(MATERIAL PROVIDED)

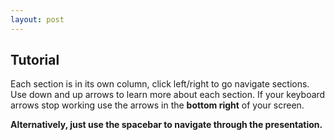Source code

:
 ```yaml
---
layout: post
---
```


## Tutorial

Each section is in its own column, click left/right to go navigate sections. Use down and up arrows to learn more about each section. If your keyboard arrows stop working use the arrows in the **bottom right** of your screen.

**Alternatively, just use the spacebar to navigate through the presentation.**



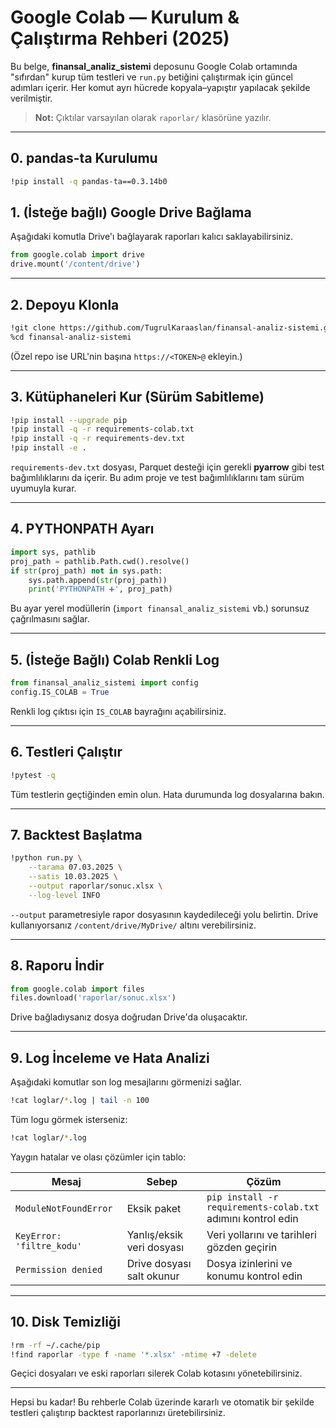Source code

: # Google Colab — Kurulum & Çalıştırma Rehberi (2025)

Bu belge, **finansal_analiz_sistemi** deposunu Google Colab ortamında
"sıfırdan" kurup tüm testleri ve `run.py` betiğini çalıştırmak için güncel
adımları içerir. Her komut ayrı hücrede kopyala–yapıştır yapılacak şekilde
verilmiştir.

> **Not:** Çıktılar varsayılan olarak `raporlar/` klasörüne yazılır.

---

## 0. pandas-ta Kurulumu
```bash
!pip install -q pandas-ta==0.3.14b0
```

## 1. (İsteğe bağlı) Google Drive Bağlama
Aşağıdaki komutla Drive'ı bağlayarak raporları kalıcı saklayabilirsiniz.
```python
from google.colab import drive
drive.mount('/content/drive')
```

---

## 2. Depoyu Klonla
```bash
!git clone https://github.com/TugrulKaraaslan/finansal-analiz-sistemi.git
%cd finansal-analiz-sistemi
```
(Özel repo ise URL'nin başına `https://<TOKEN>@` ekleyin.)

---

## 3. Kütüphaneleri Kur (Sürüm Sabitleme)
```bash
!pip install --upgrade pip
!pip install -q -r requirements-colab.txt
!pip install -q -r requirements-dev.txt
!pip install -e .
```
`requirements-dev.txt` dosyası, Parquet desteği için gerekli **pyarrow** gibi test
bağımlılıklarını da içerir. Bu adım proje ve test bağımlılıklarını tam sürüm
uyumuyla kurar.

---

## 4. PYTHONPATH Ayarı
```python
import sys, pathlib
proj_path = pathlib.Path.cwd().resolve()
if str(proj_path) not in sys.path:
    sys.path.append(str(proj_path))
    print('PYTHONPATH ➕', proj_path)
```
Bu ayar yerel modüllerin (`import finansal_analiz_sistemi` vb.) sorunsuz
çağrılmasını sağlar.

---

## 5. (İsteğe Bağlı) Colab Renkli Log
```python
from finansal_analiz_sistemi import config
config.IS_COLAB = True
```
Renkli log çıktısı için `IS_COLAB` bayrağını açabilirsiniz.

---

## 6. Testleri Çalıştır
```bash
!pytest -q
```
Tüm testlerin geçtiğinden emin olun. Hata durumunda log dosyalarına bakın.

---

## 7. Backtest Başlatma
```bash
!python run.py \
    --tarama 07.03.2025 \
    --satis 10.03.2025 \
    --output raporlar/sonuc.xlsx \
    --log-level INFO
```
`--output` parametresiyle rapor dosyasının kaydedileceği yolu belirtin.
Drive kullanıyorsanız `/content/drive/MyDrive/` altını verebilirsiniz.

---

## 8. Raporu İndir
```python
from google.colab import files
files.download('raporlar/sonuc.xlsx')
```
Drive bağladıysanız dosya doğrudan Drive'da oluşacaktır.

---

## 9. Log İnceleme ve Hata Analizi
Aşağıdaki komutlar son log mesajlarını görmenizi sağlar.
```bash
!cat loglar/*.log | tail -n 100
```
Tüm logu görmek isterseniz:
```bash
!cat loglar/*.log
```
Yaygın hatalar ve olası çözümler için tablo:

| Mesaj | Sebep | Çözüm |
|-------|-------|-------|
| `ModuleNotFoundError` | Eksik paket | `pip install -r requirements-colab.txt` adımını kontrol edin |
| `KeyError: 'filtre_kodu'` | Yanlış/eksik veri dosyası | Veri yollarını ve tarihleri gözden geçirin |
| `Permission denied` | Drive dosyası salt okunur | Dosya izinlerini ve konumu kontrol edin |

---

## 10. Disk Temizliği
```bash
!rm -rf ~/.cache/pip
!find raporlar -type f -name '*.xlsx' -mtime +7 -delete
```
Geçici dosyaları ve eski raporları silerek Colab kotasını yönetebilirsiniz.

---

Hepsi bu kadar! Bu rehberle Colab üzerinde kararlı ve otomatik bir şekilde
testleri çalıştırıp backtest raporlarınızı üretebilirsiniz.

(End MATERIAL PROVIDED)

— TASK DESCRIPTION —
Determine how many lines of the entries above carry the string "sonuc", and give that number alone.

— RESULT FOR THIS EXERCISE —
2